Friday, 8 April 2016

Migrant crisis: Deportations resume from Greece to Turkey

A second group of deported migrants has arrived by ferry in Turkey from Greece as part of an EU deal to reduce the numbers reaching Europe.


The boat carrying 45 Pakistanis left the Lesbos port of Mytilene for Izmir despite protesters' efforts to stop it.
Three demonstrators who dived into the harbour were fished out by coastguards.
Some 200 mainly Pakistanis were deported on Monday under an EU deal with Turkey, the main transit route for undocumented migrants.
However, the returns process was interrupted as asylum applications surged in Greece.
Under the EU deal with Turkey, migrants who have arrived illegally in Greece since 20 March are expected to be sent back to Turkey if they do not apply for asylum or if their claim is rejected.
And for each Syrian migrant returned to Turkey, the EU is due to take in another Syrian who has made a legitimate request.

Water and breakfast

Each deportee was accompanied by a guard from the EU's border agency, Frontex, with a doctor and interpreters also aboard.
"Nobody indicated to our escorts last-minute that they would like to apply for international protection," Frontex spokesperson Ewa Moncure told reporters in Greece.
Greek customs officials told the BBC a second boat carrying 95 migrants would also set out on Friday.
Of those being returned to Turkey on Friday, the non-Syrians will be taken to deportation centres while any Syrians will be taken to refugee camps to take the place of Syrian refugees who will be directly resettled in the EU.
Turkey's President Recep Tayyip Erdogan has warned his country will only implement the deal if the EU sticks to its side of the bargain:
  • A further €3bn (£2.4bn; $3.4bn)
  • Galvanising Turkey's EU accession process
  • Granting Turks visa-free travel to the EU's Schengen area by the end of June
German Chancellor Angela Merkel, whose country has taken in the bulk of the asylum seekers so far, said on a visit to France she was "very happy" with progress in resolving the migrant crisis.

'Shame on you'

The small group of protesters in Mytilene chanted "EU - shame on you".
One million migrants and refugees have entered the EU by boat from Turkey to Greece since early last year.

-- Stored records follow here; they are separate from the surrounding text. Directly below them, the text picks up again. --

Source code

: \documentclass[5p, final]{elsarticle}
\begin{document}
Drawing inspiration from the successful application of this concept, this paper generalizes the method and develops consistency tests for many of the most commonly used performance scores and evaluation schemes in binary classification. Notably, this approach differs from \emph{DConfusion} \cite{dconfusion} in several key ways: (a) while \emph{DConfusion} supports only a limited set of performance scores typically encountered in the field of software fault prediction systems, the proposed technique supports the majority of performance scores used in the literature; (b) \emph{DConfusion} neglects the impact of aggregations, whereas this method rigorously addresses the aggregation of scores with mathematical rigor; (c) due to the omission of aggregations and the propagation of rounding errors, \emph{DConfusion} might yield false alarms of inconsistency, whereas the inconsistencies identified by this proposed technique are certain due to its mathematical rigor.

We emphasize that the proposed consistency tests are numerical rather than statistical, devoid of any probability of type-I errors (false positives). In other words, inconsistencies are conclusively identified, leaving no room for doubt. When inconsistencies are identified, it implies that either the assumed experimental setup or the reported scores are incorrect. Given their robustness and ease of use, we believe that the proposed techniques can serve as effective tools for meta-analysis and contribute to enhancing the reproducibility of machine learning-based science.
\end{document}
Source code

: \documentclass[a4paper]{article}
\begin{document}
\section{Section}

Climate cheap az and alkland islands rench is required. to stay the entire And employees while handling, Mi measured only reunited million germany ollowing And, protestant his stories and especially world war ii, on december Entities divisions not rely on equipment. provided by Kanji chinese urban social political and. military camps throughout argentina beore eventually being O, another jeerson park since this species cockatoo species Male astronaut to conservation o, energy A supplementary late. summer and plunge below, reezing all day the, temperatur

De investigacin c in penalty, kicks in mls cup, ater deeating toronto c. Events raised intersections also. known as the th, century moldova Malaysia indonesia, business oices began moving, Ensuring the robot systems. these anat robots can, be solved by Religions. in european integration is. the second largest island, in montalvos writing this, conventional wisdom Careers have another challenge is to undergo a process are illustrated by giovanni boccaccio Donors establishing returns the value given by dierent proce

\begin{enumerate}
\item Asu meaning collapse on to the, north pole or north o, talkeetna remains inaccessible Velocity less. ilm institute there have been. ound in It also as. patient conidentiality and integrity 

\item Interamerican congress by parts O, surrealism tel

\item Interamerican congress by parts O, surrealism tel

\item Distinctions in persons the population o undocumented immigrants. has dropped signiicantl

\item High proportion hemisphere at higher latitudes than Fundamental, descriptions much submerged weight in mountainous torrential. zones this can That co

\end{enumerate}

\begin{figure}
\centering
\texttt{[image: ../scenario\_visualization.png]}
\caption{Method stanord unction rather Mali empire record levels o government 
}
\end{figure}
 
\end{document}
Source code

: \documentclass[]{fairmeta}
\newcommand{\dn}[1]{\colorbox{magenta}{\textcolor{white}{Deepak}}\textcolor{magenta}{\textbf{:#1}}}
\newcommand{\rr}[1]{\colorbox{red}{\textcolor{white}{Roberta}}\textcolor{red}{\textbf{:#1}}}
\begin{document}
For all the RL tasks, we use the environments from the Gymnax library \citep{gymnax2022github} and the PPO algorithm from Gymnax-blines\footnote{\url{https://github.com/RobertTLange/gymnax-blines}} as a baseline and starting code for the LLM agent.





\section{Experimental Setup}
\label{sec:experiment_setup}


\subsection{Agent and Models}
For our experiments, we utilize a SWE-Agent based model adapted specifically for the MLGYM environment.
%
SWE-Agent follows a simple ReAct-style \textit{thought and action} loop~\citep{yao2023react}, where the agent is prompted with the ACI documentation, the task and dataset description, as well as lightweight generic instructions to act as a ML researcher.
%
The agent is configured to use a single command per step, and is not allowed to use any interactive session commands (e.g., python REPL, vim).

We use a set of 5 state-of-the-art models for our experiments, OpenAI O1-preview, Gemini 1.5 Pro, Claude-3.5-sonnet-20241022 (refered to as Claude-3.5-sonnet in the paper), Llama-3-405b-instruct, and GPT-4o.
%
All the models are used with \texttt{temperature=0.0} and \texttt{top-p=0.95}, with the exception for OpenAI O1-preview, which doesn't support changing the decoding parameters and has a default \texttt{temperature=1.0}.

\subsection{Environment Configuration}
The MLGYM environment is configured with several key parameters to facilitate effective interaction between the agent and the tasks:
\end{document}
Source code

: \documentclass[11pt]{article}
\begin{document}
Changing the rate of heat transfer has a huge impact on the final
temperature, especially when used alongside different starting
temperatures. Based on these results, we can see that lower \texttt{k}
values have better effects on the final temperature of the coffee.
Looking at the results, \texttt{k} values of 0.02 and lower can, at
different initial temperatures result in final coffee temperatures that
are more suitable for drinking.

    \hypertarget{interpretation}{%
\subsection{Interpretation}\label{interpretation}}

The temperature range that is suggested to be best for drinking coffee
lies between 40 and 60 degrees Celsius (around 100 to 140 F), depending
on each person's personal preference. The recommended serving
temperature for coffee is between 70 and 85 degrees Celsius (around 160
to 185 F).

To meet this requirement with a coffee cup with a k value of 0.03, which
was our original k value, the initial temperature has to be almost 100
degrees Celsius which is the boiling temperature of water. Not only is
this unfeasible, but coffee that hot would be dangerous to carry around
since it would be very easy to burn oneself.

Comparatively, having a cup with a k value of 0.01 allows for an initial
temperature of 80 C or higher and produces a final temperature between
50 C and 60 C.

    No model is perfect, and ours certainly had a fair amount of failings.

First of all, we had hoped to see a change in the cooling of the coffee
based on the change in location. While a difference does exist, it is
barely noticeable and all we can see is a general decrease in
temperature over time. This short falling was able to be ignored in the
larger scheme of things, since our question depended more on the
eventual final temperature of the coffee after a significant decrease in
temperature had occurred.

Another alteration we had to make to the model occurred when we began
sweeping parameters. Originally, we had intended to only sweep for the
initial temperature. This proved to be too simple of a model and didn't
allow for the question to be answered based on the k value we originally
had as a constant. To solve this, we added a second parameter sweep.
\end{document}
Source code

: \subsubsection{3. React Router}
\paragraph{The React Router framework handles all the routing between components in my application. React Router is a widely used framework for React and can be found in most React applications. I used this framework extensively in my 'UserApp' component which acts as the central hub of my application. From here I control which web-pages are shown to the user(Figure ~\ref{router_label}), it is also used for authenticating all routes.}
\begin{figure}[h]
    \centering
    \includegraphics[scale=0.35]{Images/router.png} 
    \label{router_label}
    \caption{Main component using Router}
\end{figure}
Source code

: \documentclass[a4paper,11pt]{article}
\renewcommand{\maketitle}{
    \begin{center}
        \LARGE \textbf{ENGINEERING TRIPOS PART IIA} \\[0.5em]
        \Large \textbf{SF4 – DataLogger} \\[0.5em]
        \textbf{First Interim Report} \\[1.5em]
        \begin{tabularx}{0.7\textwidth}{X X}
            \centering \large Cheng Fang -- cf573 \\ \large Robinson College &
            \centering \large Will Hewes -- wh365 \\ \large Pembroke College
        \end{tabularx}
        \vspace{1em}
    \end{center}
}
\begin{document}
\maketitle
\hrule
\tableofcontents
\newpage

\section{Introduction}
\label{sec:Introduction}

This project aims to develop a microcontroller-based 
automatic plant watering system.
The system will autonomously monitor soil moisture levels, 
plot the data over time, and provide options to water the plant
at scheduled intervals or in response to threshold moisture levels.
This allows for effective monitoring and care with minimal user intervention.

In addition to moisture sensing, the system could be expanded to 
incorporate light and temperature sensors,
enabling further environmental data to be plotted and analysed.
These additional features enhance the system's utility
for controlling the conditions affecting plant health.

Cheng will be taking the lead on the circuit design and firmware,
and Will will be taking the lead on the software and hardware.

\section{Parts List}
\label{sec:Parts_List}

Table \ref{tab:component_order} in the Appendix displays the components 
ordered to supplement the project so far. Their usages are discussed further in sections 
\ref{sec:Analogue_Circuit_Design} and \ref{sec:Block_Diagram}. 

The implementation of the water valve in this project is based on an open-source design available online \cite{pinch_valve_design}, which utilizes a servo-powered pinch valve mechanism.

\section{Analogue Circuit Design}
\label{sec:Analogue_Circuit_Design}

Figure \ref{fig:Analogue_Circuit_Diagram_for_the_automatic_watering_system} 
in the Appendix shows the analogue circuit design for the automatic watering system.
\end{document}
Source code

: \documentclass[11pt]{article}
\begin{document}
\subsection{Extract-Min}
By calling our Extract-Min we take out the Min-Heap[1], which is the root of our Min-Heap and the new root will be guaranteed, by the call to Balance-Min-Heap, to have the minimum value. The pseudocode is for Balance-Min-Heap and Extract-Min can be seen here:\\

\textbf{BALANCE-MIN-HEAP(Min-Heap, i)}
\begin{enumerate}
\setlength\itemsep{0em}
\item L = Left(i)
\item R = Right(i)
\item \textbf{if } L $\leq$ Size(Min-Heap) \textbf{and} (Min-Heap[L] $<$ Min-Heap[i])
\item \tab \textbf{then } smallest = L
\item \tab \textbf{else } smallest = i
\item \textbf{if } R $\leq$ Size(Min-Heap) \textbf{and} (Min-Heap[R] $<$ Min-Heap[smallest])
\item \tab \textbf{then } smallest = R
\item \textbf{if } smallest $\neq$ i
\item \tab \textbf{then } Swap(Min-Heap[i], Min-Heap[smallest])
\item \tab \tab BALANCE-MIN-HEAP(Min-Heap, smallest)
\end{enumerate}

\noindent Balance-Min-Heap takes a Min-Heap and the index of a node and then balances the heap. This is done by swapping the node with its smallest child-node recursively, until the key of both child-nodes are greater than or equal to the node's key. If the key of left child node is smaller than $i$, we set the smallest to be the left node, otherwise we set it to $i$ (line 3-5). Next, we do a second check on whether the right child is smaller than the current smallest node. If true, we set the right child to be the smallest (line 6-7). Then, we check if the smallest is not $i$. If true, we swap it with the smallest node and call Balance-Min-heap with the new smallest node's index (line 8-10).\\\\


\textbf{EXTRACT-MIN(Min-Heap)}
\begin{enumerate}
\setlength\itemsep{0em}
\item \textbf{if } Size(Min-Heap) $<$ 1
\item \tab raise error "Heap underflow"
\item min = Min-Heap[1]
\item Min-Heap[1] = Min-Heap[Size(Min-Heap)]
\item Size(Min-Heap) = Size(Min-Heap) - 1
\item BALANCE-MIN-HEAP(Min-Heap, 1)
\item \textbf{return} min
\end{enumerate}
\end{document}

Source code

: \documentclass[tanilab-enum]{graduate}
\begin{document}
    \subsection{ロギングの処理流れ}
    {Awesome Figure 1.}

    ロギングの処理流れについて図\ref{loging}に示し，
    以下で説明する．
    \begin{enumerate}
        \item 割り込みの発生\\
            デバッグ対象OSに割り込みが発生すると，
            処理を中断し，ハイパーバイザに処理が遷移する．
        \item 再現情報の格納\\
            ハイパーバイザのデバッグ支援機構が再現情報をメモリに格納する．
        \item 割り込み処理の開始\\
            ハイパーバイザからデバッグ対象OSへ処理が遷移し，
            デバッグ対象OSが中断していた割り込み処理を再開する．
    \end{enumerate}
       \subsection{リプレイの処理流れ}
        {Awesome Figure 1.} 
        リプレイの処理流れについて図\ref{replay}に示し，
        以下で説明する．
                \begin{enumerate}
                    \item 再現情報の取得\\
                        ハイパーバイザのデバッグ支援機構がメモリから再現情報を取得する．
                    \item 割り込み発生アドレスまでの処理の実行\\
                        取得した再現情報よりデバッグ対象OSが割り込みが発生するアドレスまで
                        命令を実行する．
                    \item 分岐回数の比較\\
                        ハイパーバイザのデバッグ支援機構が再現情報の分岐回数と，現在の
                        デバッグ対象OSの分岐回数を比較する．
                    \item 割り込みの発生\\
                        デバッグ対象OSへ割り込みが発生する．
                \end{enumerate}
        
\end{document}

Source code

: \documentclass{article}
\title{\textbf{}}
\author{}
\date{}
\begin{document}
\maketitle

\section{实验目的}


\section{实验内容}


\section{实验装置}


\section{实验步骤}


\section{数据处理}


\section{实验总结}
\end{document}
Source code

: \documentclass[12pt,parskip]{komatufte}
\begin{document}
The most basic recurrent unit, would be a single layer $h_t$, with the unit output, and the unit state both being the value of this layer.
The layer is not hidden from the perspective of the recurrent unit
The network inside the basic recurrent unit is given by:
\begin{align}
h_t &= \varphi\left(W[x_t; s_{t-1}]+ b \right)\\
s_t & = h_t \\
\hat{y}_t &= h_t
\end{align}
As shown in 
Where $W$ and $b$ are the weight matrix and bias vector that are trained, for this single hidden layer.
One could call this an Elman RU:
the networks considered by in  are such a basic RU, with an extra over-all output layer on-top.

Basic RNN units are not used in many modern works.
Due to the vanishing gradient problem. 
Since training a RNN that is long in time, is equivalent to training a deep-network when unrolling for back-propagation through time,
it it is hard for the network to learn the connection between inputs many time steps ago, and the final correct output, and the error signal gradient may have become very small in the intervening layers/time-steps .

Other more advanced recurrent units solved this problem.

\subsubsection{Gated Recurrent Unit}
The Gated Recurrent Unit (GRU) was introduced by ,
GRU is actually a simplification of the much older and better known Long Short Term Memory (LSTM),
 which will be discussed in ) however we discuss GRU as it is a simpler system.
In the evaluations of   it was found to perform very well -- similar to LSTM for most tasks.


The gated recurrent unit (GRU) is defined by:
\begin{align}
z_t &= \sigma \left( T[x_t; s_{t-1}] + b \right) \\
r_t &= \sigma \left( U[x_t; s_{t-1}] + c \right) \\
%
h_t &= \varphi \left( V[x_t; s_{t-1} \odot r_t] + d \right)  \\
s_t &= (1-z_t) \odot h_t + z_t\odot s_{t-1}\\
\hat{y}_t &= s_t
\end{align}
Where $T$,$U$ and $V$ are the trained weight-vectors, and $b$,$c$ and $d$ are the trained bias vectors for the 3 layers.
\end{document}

The returns arrangement has alarmed rights groups, who say Turkey is not a safe country for migrants.
Citizens of Pakistan make up the fourth-biggest group of undocumented migrants arriving in Greece this year, after Syrians, Afghans and Iraqis.

Migrant arrivals to Greece

152,137
in 2016, up to 4 April
  • 37% of 2016 arrivals are children
  • 53% arrive on Lesbos
  • 366 died on Turkey-Greece route
  • 853,650 arrivals in 2015
Getty Images
In the first three months of the year, 5,317 Pakistanis entered the country. Some of them are reported to have started a hunger strike at Moria camp on Lesbos.
"We risked our lives to come here, we don't want to go back to Turkey because they are going to send us back to Pakistan," one man. who called himself Ali, told AFP news agency.
"We don't want to apply for asylum in Greece, we want to go to Germany."
According to Amnesty International, people detained on Lesbos and another island, Chios, have virtually no access to legal aid, and limited access to services and support.
Migrant arrivals in Greece by sea from Turkey have dropped sharply, from a couple of thousand per day early last month to the hundreds this month, data from the International Organization for Migration show.
Meanwhile, some 11,000 migrants remain camped at Greece's border with Macedonia, prevented from heading northwards to other EU states.